══ LISTED ENTRIES

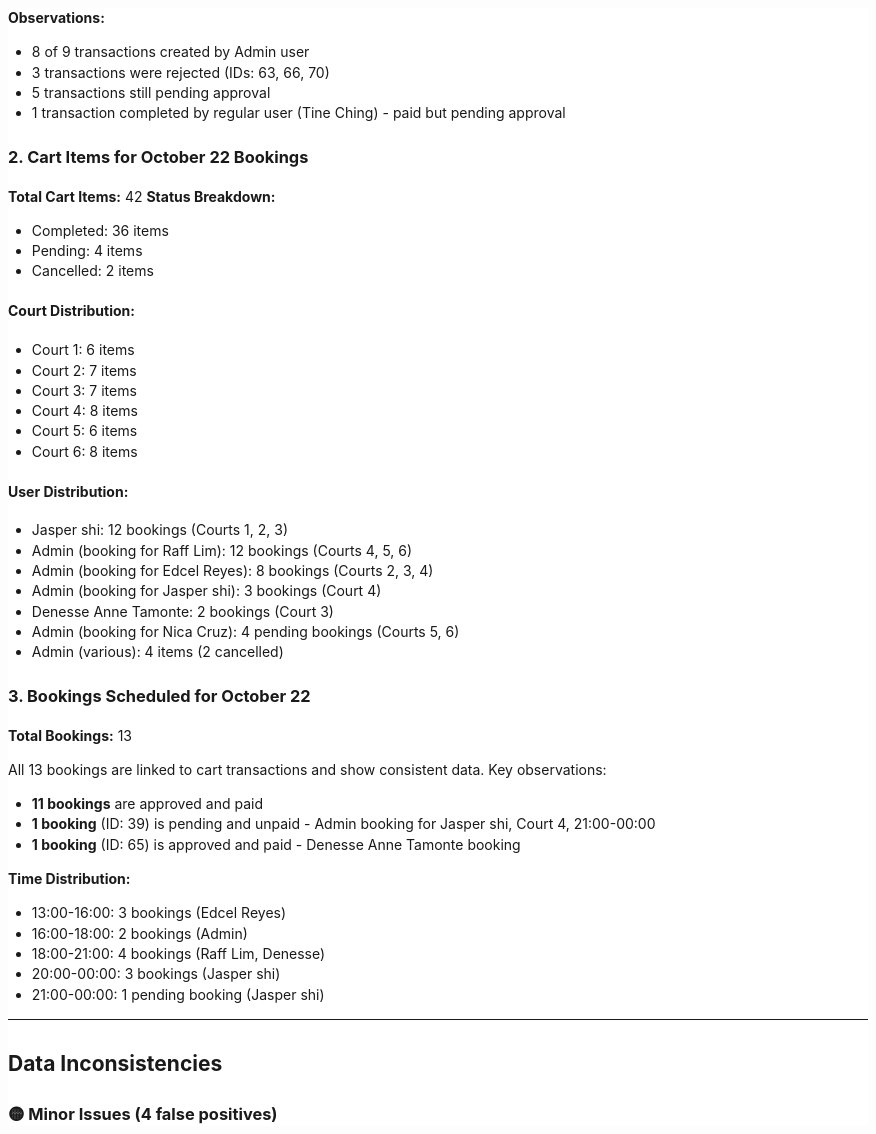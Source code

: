 **Observations:**
- 8 of 9 transactions created by Admin user
- 3 transactions were rejected (IDs: 63, 66, 70)
- 5 transactions still pending approval
- 1 transaction completed by regular user (Tine Ching) - paid but pending approval

### 2. Cart Items for October 22 Bookings

**Total Cart Items:** 42
**Status Breakdown:**
- Completed: 36 items
- Pending: 4 items
- Cancelled: 2 items

#### Court Distribution:
- Court 1: 6 items
- Court 2: 7 items
- Court 3: 7 items
- Court 4: 8 items
- Court 5: 6 items
- Court 6: 8 items

#### User Distribution:
- Jasper shi: 12 bookings (Courts 1, 2, 3)
- Admin (booking for Raff Lim): 12 bookings (Courts 4, 5, 6)
- Admin (booking for Edcel Reyes): 8 bookings (Courts 2, 3, 4)
- Admin (booking for Jasper shi): 3 bookings (Court 4)
- Denesse Anne Tamonte: 2 bookings (Court 3)
- Admin (booking for Nica Cruz): 4 pending bookings (Courts 5, 6)
- Admin (various): 4 items (2 cancelled)

### 3. Bookings Scheduled for October 22

**Total Bookings:** 13

All 13 bookings are linked to cart transactions and show consistent data. Key observations:

- **11 bookings** are approved and paid
- **1 booking** (ID: 39) is pending and unpaid - Admin booking for Jasper shi, Court 4, 21:00-00:00
- **1 booking** (ID: 65) is approved and paid - Denesse Anne Tamonte booking

**Time Distribution:**
- 13:00-16:00: 3 bookings (Edcel Reyes)
- 16:00-18:00: 2 bookings (Admin)
- 18:00-21:00: 4 bookings (Raff Lim, Denesse)
- 20:00-00:00: 3 bookings (Jasper shi)
- 21:00-00:00: 1 pending booking (Jasper shi)

---

## Data Inconsistencies

### 🟡 Minor Issues (4 false positives)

════

▸ WHAT THE TASK REQUIRES: Repeat every entry exactly. Do not include the pictures.

▸ WRITTEN ANSWER:
Source code

: **Observations:**
- 8 of 9 transactions created by Admin user
- 3 transactions were rejected (IDs: 63, 66, 70)
- 5 transactions still pending approval
- 1 transaction completed by regular user (Tine Ching) - paid but pending approval

### 2. Cart Items for October 22 Bookings

**Total Cart Items:** 42
**Status Breakdown:**
- Completed: 36 items
- Pending: 4 items
- Cancelled: 2 items

#### Court Distribution:
- Court 1: 6 items
- Court 2: 7 items
- Court 3: 7 items
- Court 4: 8 items
- Court 5: 6 items
- Court 6: 8 items

#### User Distribution:
- Jasper shi: 12 bookings (Courts 1, 2, 3)
- Admin (booking for Raff Lim): 12 bookings (Courts 4, 5, 6)
- Admin (booking for Edcel Reyes): 8 bookings (Courts 2, 3, 4)
- Admin (booking for Jasper shi): 3 bookings (Court 4)
- Denesse Anne Tamonte: 2 bookings (Court 3)
- Admin (booking for Nica Cruz): 4 pending bookings (Courts 5, 6)
- Admin (various): 4 items (2 cancelled)

### 3. Bookings Scheduled for October 22

**Total Bookings:** 13

All 13 bookings are linked to cart transactions and show consistent data. Key observations:

- **11 bookings** are approved and paid
- **1 booking** (ID: 39) is pending and unpaid - Admin booking for Jasper shi, Court 4, 21:00-00:00
- **1 booking** (ID: 65) is approved and paid - Denesse Anne Tamonte booking

**Time Distribution:**
- 13:00-16:00: 3 bookings (Edcel Reyes)
- 16:00-18:00: 2 bookings (Admin)
- 18:00-21:00: 4 bookings (Raff Lim, Denesse)
- 20:00-00:00: 3 bookings (Jasper shi)
- 21:00-00:00: 1 pending booking (Jasper shi)

---

## Data Inconsistencies

### 🟡 Minor Issues (4 false positives)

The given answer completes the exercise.